▶ Supplied entries:
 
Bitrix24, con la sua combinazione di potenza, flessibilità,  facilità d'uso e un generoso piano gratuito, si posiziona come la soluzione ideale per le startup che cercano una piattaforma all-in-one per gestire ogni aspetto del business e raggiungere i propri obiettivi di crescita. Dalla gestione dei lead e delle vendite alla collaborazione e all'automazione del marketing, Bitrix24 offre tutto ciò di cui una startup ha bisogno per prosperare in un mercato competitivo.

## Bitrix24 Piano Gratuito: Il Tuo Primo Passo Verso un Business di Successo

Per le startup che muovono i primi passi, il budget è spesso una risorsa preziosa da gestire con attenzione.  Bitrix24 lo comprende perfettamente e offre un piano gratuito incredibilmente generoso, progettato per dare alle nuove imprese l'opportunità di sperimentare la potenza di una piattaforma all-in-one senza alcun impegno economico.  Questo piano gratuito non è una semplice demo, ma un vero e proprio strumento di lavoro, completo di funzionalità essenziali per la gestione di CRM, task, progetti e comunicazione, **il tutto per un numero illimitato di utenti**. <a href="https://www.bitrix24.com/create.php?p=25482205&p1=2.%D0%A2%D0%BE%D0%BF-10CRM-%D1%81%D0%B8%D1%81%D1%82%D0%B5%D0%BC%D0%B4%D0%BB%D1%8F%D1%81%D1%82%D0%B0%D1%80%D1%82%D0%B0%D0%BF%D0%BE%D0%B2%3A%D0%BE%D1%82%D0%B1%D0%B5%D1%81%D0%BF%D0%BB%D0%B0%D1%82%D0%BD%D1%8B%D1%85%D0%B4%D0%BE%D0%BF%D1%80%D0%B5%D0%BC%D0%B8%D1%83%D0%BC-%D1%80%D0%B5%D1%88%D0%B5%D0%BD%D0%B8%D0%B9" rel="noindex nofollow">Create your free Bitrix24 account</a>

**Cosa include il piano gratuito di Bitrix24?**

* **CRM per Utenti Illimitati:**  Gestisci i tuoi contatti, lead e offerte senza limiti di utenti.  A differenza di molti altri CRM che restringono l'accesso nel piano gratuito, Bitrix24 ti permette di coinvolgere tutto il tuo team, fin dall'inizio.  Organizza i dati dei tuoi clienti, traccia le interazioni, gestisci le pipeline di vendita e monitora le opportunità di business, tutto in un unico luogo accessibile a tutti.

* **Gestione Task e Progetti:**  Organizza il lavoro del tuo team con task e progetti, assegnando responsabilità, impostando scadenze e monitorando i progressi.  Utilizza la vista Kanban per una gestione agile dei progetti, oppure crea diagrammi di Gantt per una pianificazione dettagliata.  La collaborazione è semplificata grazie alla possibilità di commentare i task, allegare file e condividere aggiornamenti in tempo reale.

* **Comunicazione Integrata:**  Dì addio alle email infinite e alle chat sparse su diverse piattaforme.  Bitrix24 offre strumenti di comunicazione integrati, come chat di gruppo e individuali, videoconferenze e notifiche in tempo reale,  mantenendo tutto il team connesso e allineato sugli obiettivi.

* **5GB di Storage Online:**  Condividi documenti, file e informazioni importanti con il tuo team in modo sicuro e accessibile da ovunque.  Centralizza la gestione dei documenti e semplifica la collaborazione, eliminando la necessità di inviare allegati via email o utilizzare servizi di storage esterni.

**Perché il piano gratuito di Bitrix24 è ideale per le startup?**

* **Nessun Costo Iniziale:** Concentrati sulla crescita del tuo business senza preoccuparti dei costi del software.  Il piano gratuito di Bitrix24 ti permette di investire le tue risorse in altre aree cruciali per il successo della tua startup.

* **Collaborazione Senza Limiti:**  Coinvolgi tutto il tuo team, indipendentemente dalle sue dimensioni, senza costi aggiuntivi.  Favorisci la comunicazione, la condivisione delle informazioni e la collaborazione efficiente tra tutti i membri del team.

▶ Work order: Copy each record from above exactly, and include every line.

▶ Reply to the task:
Bitrix24, con la sua combinazione di potenza, flessibilità,  facilità d'uso e un generoso piano gratuito, si posiziona come la soluzione ideale per le startup che cercano una piattaforma all-in-one per gestire ogni aspetto del business e raggiungere i propri obiettivi di crescita. Dalla gestione dei lead e delle vendite alla collaborazione e all'automazione del marketing, Bitrix24 offre tutto ciò di cui una startup ha bisogno per prosperare in un mercato competitivo.

## Bitrix24 Piano Gratuito: Il Tuo Primo Passo Verso un Business di Successo

Per le startup che muovono i primi passi, il budget è spesso una risorsa preziosa da gestire con attenzione.  Bitrix24 lo comprende perfettamente e offre un piano gratuito incredibilmente generoso, progettato per dare alle nuove imprese l'opportunità di sperimentare la potenza di una piattaforma all-in-one senza alcun impegno economico.  Questo piano gratuito non è una semplice demo, ma un vero e proprio strumento di lavoro, completo di funzionalità essenziali per la gestione di CRM, task, progetti e comunicazione, **il tutto per un numero illimitato di utenti**. <a href="https://www.bitrix24.com/create.php?p=25482205&p1=2.%D0%A2%D0%BE%D0%BF-10CRM-%D1%81%D0%B8%D1%81%D1%82%D0%B5%D0%BC%D0%B4%D0%BB%D1%8F%D1%81%D1%82%D0%B0%D1%80%D1%82%D0%B0%D0%BF%D0%BE%D0%B2%3A%D0%BE%D1%82%D0%B1%D0%B5%D1%81%D0%BF%D0%BB%D0%B0%D1%82%D0%BD%D1%8B%D1%85%D0%B4%D0%BE%D0%BF%D1%80%D0%B5%D0%BC%D0%B8%D1%83%D0%BC-%D1%80%D0%B5%D1%88%D0%B5%D0%BD%D0%B8%D0%B9" rel="noindex nofollow">Create your free Bitrix24 account</a>

**Cosa include il piano gratuito di Bitrix24?**

* **CRM per Utenti Illimitati:**  Gestisci i tuoi contatti, lead e offerte senza limiti di utenti.  A differenza di molti altri CRM che restringono l'accesso nel piano gratuito, Bitrix24 ti permette di coinvolgere tutto il tuo team, fin dall'inizio.  Organizza i dati dei tuoi clienti, traccia le interazioni, gestisci le pipeline di vendita e monitora le opportunità di business, tutto in un unico luogo accessibile a tutti.

* **Gestione Task e Progetti:**  Organizza il lavoro del tuo team con task e progetti, assegnando responsabilità, impostando scadenze e monitorando i progressi.  Utilizza la vista Kanban per una gestione agile dei progetti, oppure crea diagrammi di Gantt per una pianificazione dettagliata.  La collaborazione è semplificata grazie alla possibilità di commentare i task, allegare file e condividere aggiornamenti in tempo reale.

* **Comunicazione Integrata:**  Dì addio alle email infinite e alle chat sparse su diverse piattaforme.  Bitrix24 offre strumenti di comunicazione integrati, come chat di gruppo e individuali, videoconferenze e notifiche in tempo reale,  mantenendo tutto il team connesso e allineato sugli obiettivi.

* **5GB di Storage Online:**  Condividi documenti, file e informazioni importanti con il tuo team in modo sicuro e accessibile da ovunque.  Centralizza la gestione dei documenti e semplifica la collaborazione, eliminando la necessità di inviare allegati via email o utilizzare servizi di storage esterni.

**Perché il piano gratuito di Bitrix24 è ideale per le startup?**

* **Nessun Costo Iniziale:** Concentrati sulla crescita del tuo business senza preoccuparti dei costi del software.  Il piano gratuito di Bitrix24 ti permette di investire le tue risorse in altre aree cruciali per il successo della tua startup.

* **Collaborazione Senza Limiti:**  Coinvolgi tutto il tuo team, indipendentemente dalle sue dimensioni, senza costi aggiuntivi.  Favorisci la comunicazione, la condivisione delle informazioni e la collaborazione efficiente tra tutti i membri del team.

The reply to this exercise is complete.